La verdad es que la economía colombiana opera dentro de la burbuja de la inversión extranjera impulsada por la tasa de interés en Estados Unidos. Se ha configurado un proceso de revaluación y valorización de acciones que genera una entrada de divisas que se autorrefuerza. El Banco de la República brilla por su ausencia. La entrada masiva de capitales provoca revaluación y las acciones para evitarla aumentan la emisión y el crédito y presionan el alza del precio de la vivienda. Así, el país se encuentra entre la revaluación y la explosión del crédito, y en ambos casos se presenta un disparo de las importaciones que desplazan la producción doméstica. El intento de regular el proceso se autoderrota. El alza de la tasa de interés induce más entradas de capitales y la baja acentúa las burbujas y la explosión del crédito.

Esta realidad no ha sido sopesada por las autoridades económicas. El país le ha apostado a la revaluación, a la inversión extranjera y a la minería. El expediente no suministra adecuado empleo ni estabilidad. La mayor parte del consumo agrícola e industrial proviene del exterior. El empleo nacional se reduce a la minería, el sector que genera menos ocupación, y los servicios que lo hacen primordialmente en la informalidad. Adicionalmente, la apreciación del tipo de cambio, al abaratar los bienes de capital y las materias primas, propicia la sustitución de mano de obra por importaciones. Por eso, el país opera con las tasas de desempleo e informalidad más altas de la región.

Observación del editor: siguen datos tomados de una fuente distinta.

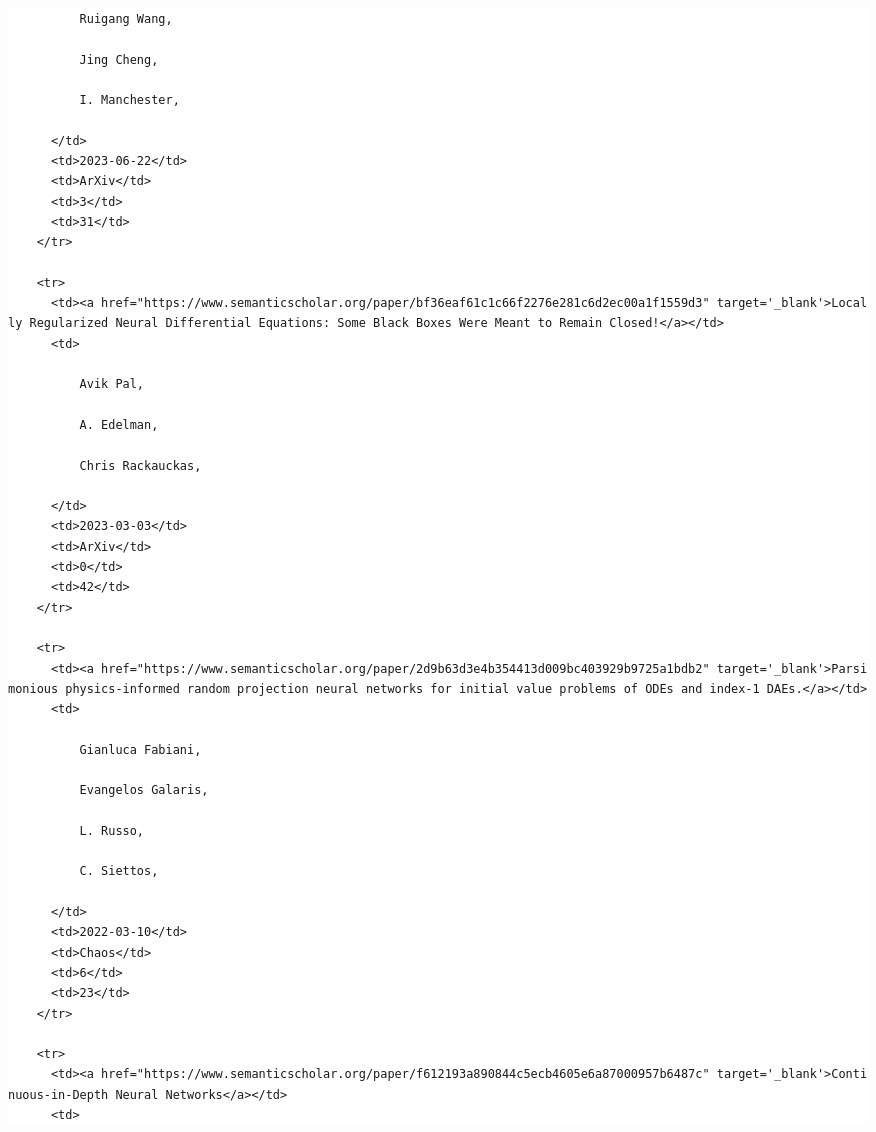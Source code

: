               Ruigang Wang,
            
              Jing Cheng,
            
              I. Manchester,
            
          </td>
          <td>2023-06-22</td>
          <td>ArXiv</td>
          <td>3</td>
          <td>31</td>
        </tr>
    
        <tr>
          <td><a href="https://www.semanticscholar.org/paper/bf36eaf61c1c66f2276e281c6d2ec00a1f1559d3" target='_blank'>Locally Regularized Neural Differential Equations: Some Black Boxes Were Meant to Remain Closed!</a></td>
          <td>
            
              Avik Pal,
            
              A. Edelman,
            
              Chris Rackauckas,
            
          </td>
          <td>2023-03-03</td>
          <td>ArXiv</td>
          <td>0</td>
          <td>42</td>
        </tr>
    
        <tr>
          <td><a href="https://www.semanticscholar.org/paper/2d9b63d3e4b354413d009bc403929b9725a1bdb2" target='_blank'>Parsimonious physics-informed random projection neural networks for initial value problems of ODEs and index-1 DAEs.</a></td>
          <td>
            
              Gianluca Fabiani,
            
              Evangelos Galaris,
            
              L. Russo,
            
              C. Siettos,
            
          </td>
          <td>2022-03-10</td>
          <td>Chaos</td>
          <td>6</td>
          <td>23</td>
        </tr>
    
        <tr>
          <td><a href="https://www.semanticscholar.org/paper/f612193a890844c5ecb4605e6a87000957b6487c" target='_blank'>Continuous-in-Depth Neural Networks</a></td>
          <td>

Por otra parte, no obstante el enorme crecimiento de los ingresos de exportaciones, los egresos por el desbordamiento de las importaciones y la repatriación de capitales los superan con creces. En el presente año el déficit en cuenta corriente ascenderá a US$12.000 millones (5% del PIB), que constituye el desbalance más grande del mundo, superior al de Estados Unidos. La estructura es especialmente vulnerable frente a la incertidumbre mundial. Los ingresos de divisas están representados por alzas sin precedentes de los productos básicos, y el agravamiento de la crisis mundial podría significar una caída que elevaría el déficit en cuenta corriente a niveles nunca antes imaginables.

La experiencia de América Latina y ahora de los países desarrollados muestra que las revaluaciones y el déficit creciente en cuenta corriente no son sostenibles. Cuando se enfrentan a situaciones anormales o imprevistas se ven abocados a elevados endeudamientos y fuertes contracciones de demanda, que no pueden ser enfrentadas con las políticas convencionales.

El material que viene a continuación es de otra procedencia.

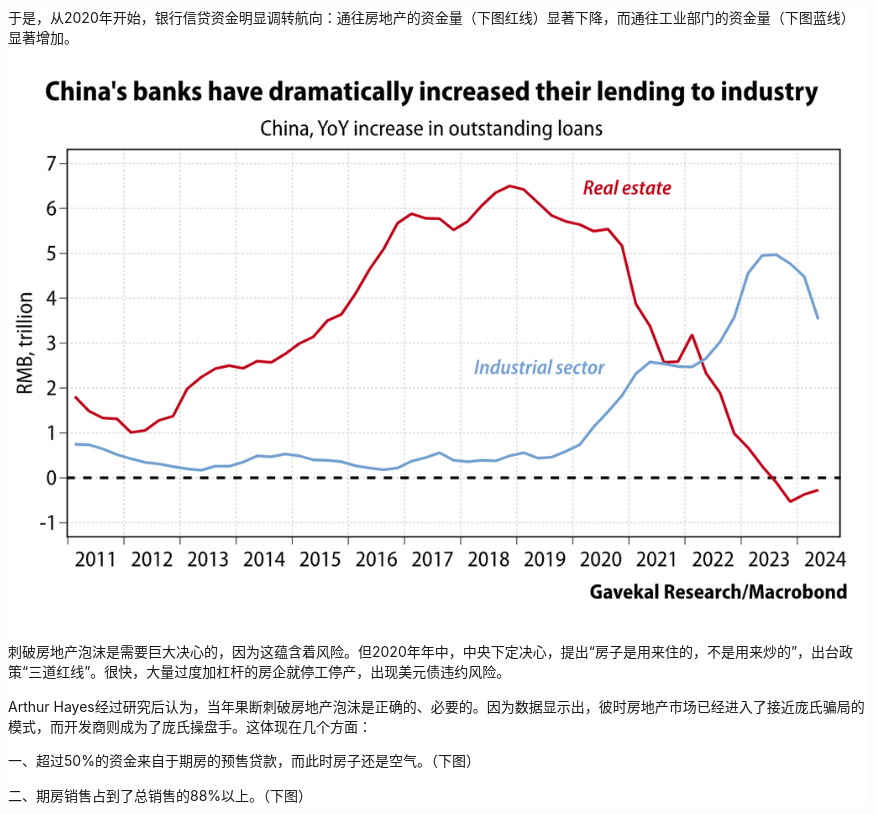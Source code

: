 于是，从2020年开始，银行信贷资金明显调转航向：通往房地产的资金量（下图红线）显著下降，而通往工业部门的资金量（下图蓝线）显著增加。

![](2024-10-30-A12.png)

刺破房地产泡沫是需要巨大决心的，因为这蕴含着风险。但2020年年中，中央下定决心，提出“房子是用来住的，不是用来炒的”，出台政策“三道红线”。很快，大量过度加杠杆的房企就停工停产，出现美元债违约风险。

Arthur Hayes经过研究后认为，当年果断刺破房地产泡沫是正确的、必要的。因为数据显示出，彼时房地产市场已经进入了接近庞氏骗局的模式，而开发商则成为了庞氏操盘手。这体现在几个方面：

一、超过50%的资金来自于期房的预售贷款，而此时房子还是空气。（下图）

二、期房销售占到了总销售的88%以上。（下图）
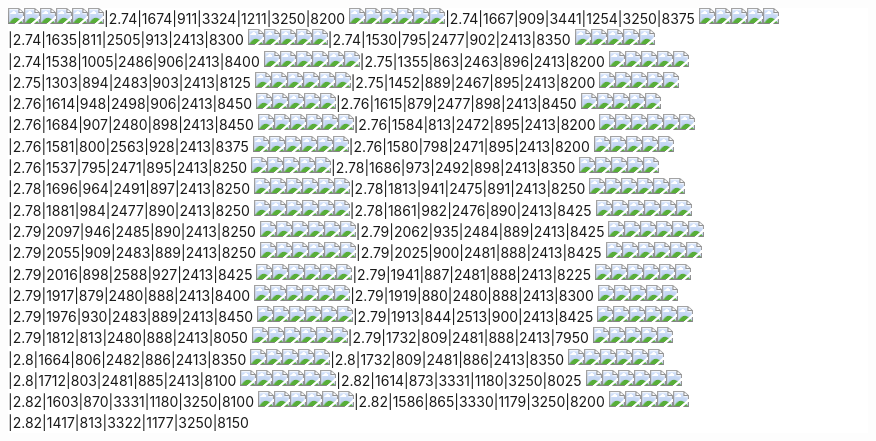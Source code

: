 ![](/item/6676.png)![](/item/3091.png)![](/item/1001.png)![](/item/1053.png)![](/item/1055.png)![](/item/1036.png)|2.74|1674|911|3324|1211|3250|8200
![](/item/3072.png)![](/item/3091.png)![](/item/1001.png)![](/item/1055.png)![](/item/1037.png)![](/item/1036.png)|2.74|1667|909|3441|1254|3250|8375
![](/item/3074.png)![](/item/3085.png)![](/item/1055.png)![](/item/1038.png)![](/item/1036.png)|2.74|1635|811|2505|913|2413|8300
![](/item/3508.png)![](/item/3085.png)![](/item/1053.png)![](/item/1055.png)![](/item/1038.png)|2.74|1530|795|2477|902|2413|8350
![](/item/3153.png)![](/item/3094.png)![](/item/1055.png)![](/item/1038.png)![](/item/1036.png)|2.74|1538|1005|2486|906|2413|8400
![](/item/6672.png)![](/item/3115.png)![](/item/1001.png)![](/item/1053.png)![](/item/1055.png)![](/item/1036.png)|2.75|1355|863|2463|896|2413|8200
![](/item/3153.png)![](/item/3115.png)![](/item/1001.png)![](/item/1055.png)![](/item/1037.png)|2.75|1303|894|2483|903|2413|8125
![](/item/3095.png)![](/item/3115.png)![](/item/1001.png)![](/item/1053.png)![](/item/1055.png)![](/item/1036.png)|2.75|1452|889|2467|895|2413|8200
![](/item/3153.png)![](/item/3179.png)![](/item/1055.png)![](/item/1038.png)![](/item/3006.png)|2.76|1614|948|2498|906|2413|8450
![](/item/3087.png)![](/item/6693.png)![](/item/1053.png)![](/item/1055.png)![](/item/3006.png)|2.76|1615|879|2477|898|2413|8450
![](/item/6693.png)![](/item/3095.png)![](/item/1053.png)![](/item/1055.png)![](/item/3006.png)|2.76|1684|907|2480|898|2413|8450
![](/item/3115.png)![](/item/3033.png)![](/item/1001.png)![](/item/1053.png)![](/item/1055.png)![](/item/1036.png)|2.76|1584|813|2472|895|2413|8200
![](/item/3115.png)![](/item/3072.png)![](/item/1001.png)![](/item/1055.png)![](/item/1037.png)![](/item/1036.png)|2.76|1581|800|2563|928|2413|8375
![](/item/3115.png)![](/item/6676.png)![](/item/1001.png)![](/item/1053.png)![](/item/1055.png)![](/item/1036.png)|2.76|1580|798|2471|895|2413|8200
![](/item/3115.png)![](/item/3031.png)![](/item/1001.png)![](/item/1053.png)![](/item/1055.png)|2.76|1537|795|2471|895|2413|8250
![](/item/3153.png)![](/item/6693.png)![](/item/1001.png)![](/item/1055.png)![](/item/1038.png)|2.78|1686|973|2492|898|2413|8350
![](/item/3153.png)![](/item/3004.png)![](/item/1001.png)![](/item/1055.png)![](/item/1038.png)|2.78|1696|964|2491|897|2413|8250
![](/item/3087.png)![](/item/3179.png)![](/item/1001.png)![](/item/1053.png)![](/item/1055.png)![](/item/1038.png)|2.78|1813|941|2475|891|2413|8250
![](/item/3179.png)![](/item/3095.png)![](/item/1001.png)![](/item/1053.png)![](/item/1055.png)![](/item/1038.png)|2.78|1881|984|2477|890|2413|8250
![](/item/3004.png)![](/item/3095.png)![](/item/1001.png)![](/item/1053.png)![](/item/1055.png)![](/item/1037.png)|2.78|1861|982|2476|890|2413|8425
![](/item/3179.png)![](/item/3033.png)![](/item/1001.png)![](/item/1053.png)![](/item/1055.png)![](/item/1038.png)|2.79|2097|946|2485|890|2413|8250
![](/item/3004.png)![](/item/3033.png)![](/item/1001.png)![](/item/1053.png)![](/item/1055.png)![](/item/1037.png)|2.79|2062|935|2484|889|2413|8425
![](/item/3179.png)![](/item/6676.png)![](/item/1001.png)![](/item/1053.png)![](/item/1055.png)![](/item/1038.png)|2.79|2055|909|2483|889|2413|8250
![](/item/3004.png)![](/item/6676.png)![](/item/1001.png)![](/item/1053.png)![](/item/1055.png)![](/item/1037.png)|2.79|2025|900|2481|888|2413|8425
![](/item/3179.png)![](/item/3072.png)![](/item/1001.png)![](/item/1055.png)![](/item/1038.png)![](/item/1037.png)|2.79|2016|898|2588|927|2413|8425
![](/item/3179.png)![](/item/3031.png)![](/item/1001.png)![](/item/1053.png)![](/item/1055.png)![](/item/1037.png)|2.79|1941|887|2481|888|2413|8225
![](/item/6693.png)![](/item/3031.png)![](/item/1001.png)![](/item/1053.png)![](/item/1055.png)![](/item/1036.png)|2.79|1917|879|2480|888|2413|8400
![](/item/3004.png)![](/item/3031.png)![](/item/1001.png)![](/item/1053.png)![](/item/1055.png)![](/item/1036.png)|2.79|1919|880|2480|888|2413|8300
![](/item/6676.png)![](/item/3033.png)![](/item/1053.png)![](/item/1055.png)![](/item/3006.png)|2.79|1976|930|2483|889|2413|8450
![](/item/3074.png)![](/item/3006.png)![](/item/1055.png)![](/item/1038.png)![](/item/1038.png)![](/item/1037.png)|2.79|1913|844|2513|900|2413|8425
![](/item/6696.png)![](/item/3006.png)![](/item/1053.png)![](/item/1055.png)![](/item/1038.png)![](/item/1038.png)|2.79|1812|813|2480|888|2413|8050
![](/item/3508.png)![](/item/3006.png)![](/item/1053.png)![](/item/1055.png)![](/item/1038.png)![](/item/1038.png)|2.79|1732|809|2481|888|2413|7950
![](/item/3508.png)![](/item/3046.png)![](/item/1053.png)![](/item/1055.png)![](/item/1038.png)|2.8|1664|806|2482|886|2413|8350
![](/item/3004.png)![](/item/3046.png)![](/item/1053.png)![](/item/1055.png)![](/item/1038.png)|2.8|1732|809|2481|886|2413|8350
![](/item/3179.png)![](/item/3046.png)![](/item/1053.png)![](/item/1055.png)![](/item/1038.png)![](/item/1036.png)|2.8|1712|803|2481|885|2413|8100
![](/item/3179.png)![](/item/3091.png)![](/item/1001.png)![](/item/1053.png)![](/item/1055.png)![](/item/1037.png)|2.82|1614|873|3331|1180|3250|8025
![](/item/3004.png)![](/item/3091.png)![](/item/1001.png)![](/item/1053.png)![](/item/1055.png)![](/item/1036.png)|2.82|1603|870|3331|1180|3250|8100
![](/item/6693.png)![](/item/3091.png)![](/item/1001.png)![](/item/1053.png)![](/item/1055.png)![](/item/1036.png)|2.82|1586|865|3330|1179|3250|8200
![](/item/6333.png)![](/item/3091.png)![](/item/1001.png)![](/item/1053.png)![](/item/1055.png)|2.82|1417|813|3322|1177|3250|8150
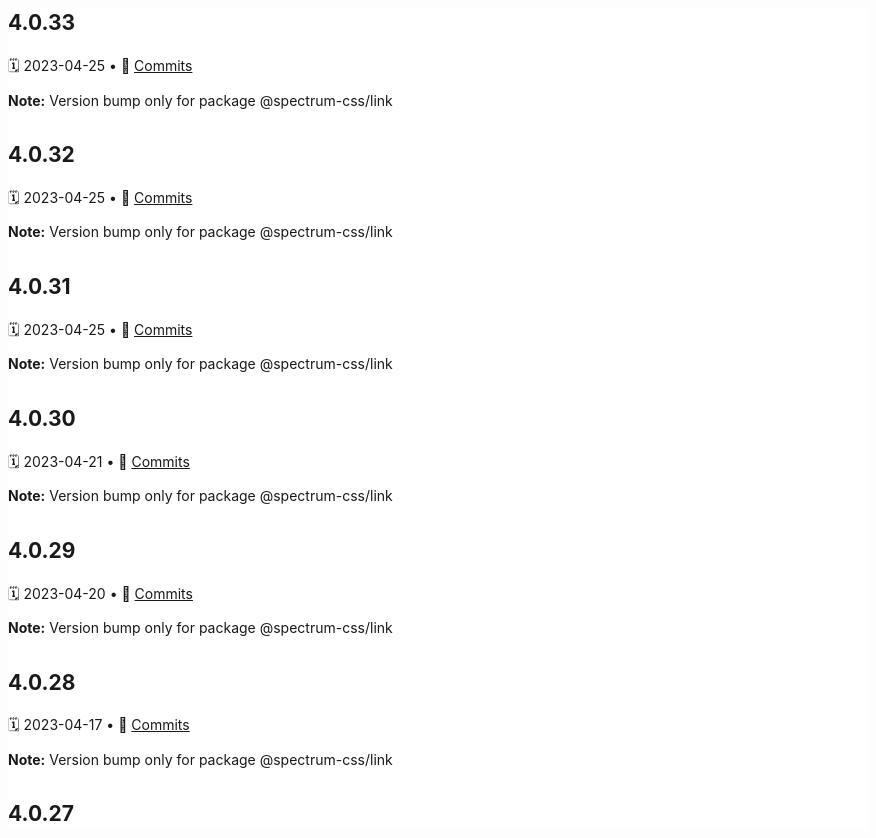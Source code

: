 ## 4.0.33

🗓 2023-04-25 • 📝 [Commits](https://github.com/adobe/spectrum-css/compare/@spectrum-css/link@4.0.31...@spectrum-css/link@4.0.33)

**Note:** Version bump only for package @spectrum-css/link

<a name="4.0.32"></a>

## 4.0.32

🗓 2023-04-25 • 📝 [Commits](https://github.com/adobe/spectrum-css/compare/@spectrum-css/link@4.0.31...@spectrum-css/link@4.0.32)

**Note:** Version bump only for package @spectrum-css/link

<a name="4.0.31"></a>

## 4.0.31

🗓 2023-04-25 • 📝 [Commits](https://github.com/adobe/spectrum-css/compare/@spectrum-css/link@4.0.30...@spectrum-css/link@4.0.31)

**Note:** Version bump only for package @spectrum-css/link

<a name="4.0.30"></a>

## 4.0.30

🗓 2023-04-21 • 📝 [Commits](https://github.com/adobe/spectrum-css/compare/@spectrum-css/link@4.0.29...@spectrum-css/link@4.0.30)

**Note:** Version bump only for package @spectrum-css/link

<a name="4.0.29"></a>

## 4.0.29

🗓 2023-04-20 • 📝 [Commits](https://github.com/adobe/spectrum-css/compare/@spectrum-css/link@4.0.28...@spectrum-css/link@4.0.29)

**Note:** Version bump only for package @spectrum-css/link

<a name="4.0.28"></a>

## 4.0.28

🗓 2023-04-17 • 📝 [Commits](https://github.com/adobe/spectrum-css/compare/@spectrum-css/link@4.0.27...@spectrum-css/link@4.0.28)

**Note:** Version bump only for package @spectrum-css/link

<a name="4.0.27"></a>

## 4.0.27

En síntesis, el modelo vigente ha contribuido a moderar la inflación y propiciar altas tasas de crecimientos temporales, a cambio de desequilibrios laborales y cambiarios, que tienen serias secuelas en la equidad y en el desarrollo económico de largo plazo. Quiérase o no, se plantea un modelo alternativo que debe empezar por la reforma de la organización cambiaria y comercial.

El mecanismo de comprar dólares para sostener el tipo de cambio y elevar la tasa de interés se agotó. Se requiere una intervención en el mercado cambiario más decidida y en la entrada de capitales para detener la revaluación y evitar el desmantelamiento en la industria y la agricultura. Hay que aumentar la compra de divisas, establecer impuestos o depósitos a los ingresos de todas las fuentes de inversión extrajera y bajar la tasa de interés.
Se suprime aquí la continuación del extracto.